Material for this task START
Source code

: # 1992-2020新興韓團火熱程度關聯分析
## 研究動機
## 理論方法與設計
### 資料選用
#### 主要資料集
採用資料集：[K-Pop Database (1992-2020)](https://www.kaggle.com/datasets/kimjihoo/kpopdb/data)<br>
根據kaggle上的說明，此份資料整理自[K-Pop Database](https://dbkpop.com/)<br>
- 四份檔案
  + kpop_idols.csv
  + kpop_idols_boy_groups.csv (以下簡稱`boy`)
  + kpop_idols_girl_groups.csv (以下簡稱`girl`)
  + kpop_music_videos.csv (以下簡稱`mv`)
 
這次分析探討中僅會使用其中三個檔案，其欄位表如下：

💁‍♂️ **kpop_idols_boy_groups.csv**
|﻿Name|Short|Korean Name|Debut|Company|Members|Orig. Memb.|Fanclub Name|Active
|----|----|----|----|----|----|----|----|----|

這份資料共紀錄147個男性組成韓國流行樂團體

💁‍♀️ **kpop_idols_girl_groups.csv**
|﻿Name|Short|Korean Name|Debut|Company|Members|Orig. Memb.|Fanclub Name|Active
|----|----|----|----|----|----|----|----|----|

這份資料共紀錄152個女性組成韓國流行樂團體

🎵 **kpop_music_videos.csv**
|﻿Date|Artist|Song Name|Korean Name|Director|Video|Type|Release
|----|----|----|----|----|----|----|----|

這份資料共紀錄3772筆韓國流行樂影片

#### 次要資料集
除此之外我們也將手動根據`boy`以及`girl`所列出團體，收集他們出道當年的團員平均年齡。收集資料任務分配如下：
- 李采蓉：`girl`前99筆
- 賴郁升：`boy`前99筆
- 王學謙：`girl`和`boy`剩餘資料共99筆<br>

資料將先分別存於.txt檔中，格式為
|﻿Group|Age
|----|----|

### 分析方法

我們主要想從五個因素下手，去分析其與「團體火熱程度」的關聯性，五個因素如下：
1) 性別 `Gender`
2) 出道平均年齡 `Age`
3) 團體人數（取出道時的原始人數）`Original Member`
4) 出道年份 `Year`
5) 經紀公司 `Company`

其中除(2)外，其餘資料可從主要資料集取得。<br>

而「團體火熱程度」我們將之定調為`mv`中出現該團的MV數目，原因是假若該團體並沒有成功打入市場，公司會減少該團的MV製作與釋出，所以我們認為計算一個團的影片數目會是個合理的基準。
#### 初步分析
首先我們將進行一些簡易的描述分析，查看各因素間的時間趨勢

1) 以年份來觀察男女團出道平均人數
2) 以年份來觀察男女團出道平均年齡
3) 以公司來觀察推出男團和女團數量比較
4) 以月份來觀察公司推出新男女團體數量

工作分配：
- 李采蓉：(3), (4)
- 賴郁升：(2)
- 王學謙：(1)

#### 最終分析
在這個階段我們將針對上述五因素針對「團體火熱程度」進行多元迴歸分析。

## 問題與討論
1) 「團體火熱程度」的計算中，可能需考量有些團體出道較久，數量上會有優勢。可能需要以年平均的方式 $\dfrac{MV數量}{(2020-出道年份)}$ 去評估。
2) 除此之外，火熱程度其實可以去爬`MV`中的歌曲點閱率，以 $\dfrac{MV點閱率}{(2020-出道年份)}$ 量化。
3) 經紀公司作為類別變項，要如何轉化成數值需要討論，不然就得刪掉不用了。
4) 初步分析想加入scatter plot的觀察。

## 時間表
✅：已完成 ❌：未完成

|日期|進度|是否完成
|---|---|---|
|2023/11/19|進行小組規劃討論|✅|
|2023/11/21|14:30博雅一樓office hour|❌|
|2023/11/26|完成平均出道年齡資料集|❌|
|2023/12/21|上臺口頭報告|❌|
Material for this task END
Retyping every entry exactly is the whole of the task.

Source code

: # 1992-2020新興韓團火熱程度關聯分析
## 研究動機
## 理論方法與設計
### 資料選用
#### 主要資料集
採用資料集：[K-Pop Database (1992-2020)](https://www.kaggle.com/datasets/kimjihoo/kpopdb/data)<br>
根據kaggle上的說明，此份資料整理自[K-Pop Database](https://dbkpop.com/)<br>
- 四份檔案
  + kpop_idols.csv
  + kpop_idols_boy_groups.csv (以下簡稱`boy`)
  + kpop_idols_girl_groups.csv (以下簡稱`girl`)
  + kpop_music_videos.csv (以下簡稱`mv`)
 
這次分析探討中僅會使用其中三個檔案，其欄位表如下：

💁‍♂️ **kpop_idols_boy_groups.csv**
|﻿Name|Short|Korean Name|Debut|Company|Members|Orig. Memb.|Fanclub Name|Active
|----|----|----|----|----|----|----|----|----|

這份資料共紀錄147個男性組成韓國流行樂團體

💁‍♀️ **kpop_idols_girl_groups.csv**
|﻿Name|Short|Korean Name|Debut|Company|Members|Orig. Memb.|Fanclub Name|Active
|----|----|----|----|----|----|----|----|----|

這份資料共紀錄152個女性組成韓國流行樂團體

🎵 **kpop_music_videos.csv**
|﻿Date|Artist|Song Name|Korean Name|Director|Video|Type|Release
|----|----|----|----|----|----|----|----|

這份資料共紀錄3772筆韓國流行樂影片

#### 次要資料集
除此之外我們也將手動根據`boy`以及`girl`所列出團體，收集他們出道當年的團員平均年齡。收集資料任務分配如下：
- 李采蓉：`girl`前99筆
- 賴郁升：`boy`前99筆
- 王學謙：`girl`和`boy`剩餘資料共99筆<br>

資料將先分別存於.txt檔中，格式為
|﻿Group|Age
|----|----|

### 分析方法

我們主要想從五個因素下手，去分析其與「團體火熱程度」的關聯性，五個因素如下：
1) 性別 `Gender`
2) 出道平均年齡 `Age`
3) 團體人數（取出道時的原始人數）`Original Member`
4) 出道年份 `Year`
5) 經紀公司 `Company`

其中除(2)外，其餘資料可從主要資料集取得。<br>

而「團體火熱程度」我們將之定調為`mv`中出現該團的MV數目，原因是假若該團體並沒有成功打入市場，公司會減少該團的MV製作與釋出，所以我們認為計算一個團的影片數目會是個合理的基準。
#### 初步分析
首先我們將進行一些簡易的描述分析，查看各因素間的時間趨勢

1) 以年份來觀察男女團出道平均人數
2) 以年份來觀察男女團出道平均年齡
3) 以公司來觀察推出男團和女團數量比較
4) 以月份來觀察公司推出新男女團體數量

工作分配：
- 李采蓉：(3), (4)
- 賴郁升：(2)
- 王學謙：(1)

#### 最終分析
在這個階段我們將針對上述五因素針對「團體火熱程度」進行多元迴歸分析。

## 問題與討論
1) 「團體火熱程度」的計算中，可能需考量有些團體出道較久，數量上會有優勢。可能需要以年平均的方式 $\dfrac{MV數量}{(2020-出道年份)}$ 去評估。
2) 除此之外，火熱程度其實可以去爬`MV`中的歌曲點閱率，以 $\dfrac{MV點閱率}{(2020-出道年份)}$ 量化。
3) 經紀公司作為類別變項，要如何轉化成數值需要討論，不然就得刪掉不用了。
4) 初步分析想加入scatter plot的觀察。

## 時間表
✅：已完成 ❌：未完成

|日期|進度|是否完成
|---|---|---|
|2023/11/19|進行小組規劃討論|✅|
|2023/11/21|14:30博雅一樓office hour|❌|
|2023/11/26|完成平均出道年齡資料集|❌|
|2023/12/21|上臺口頭報告|❌|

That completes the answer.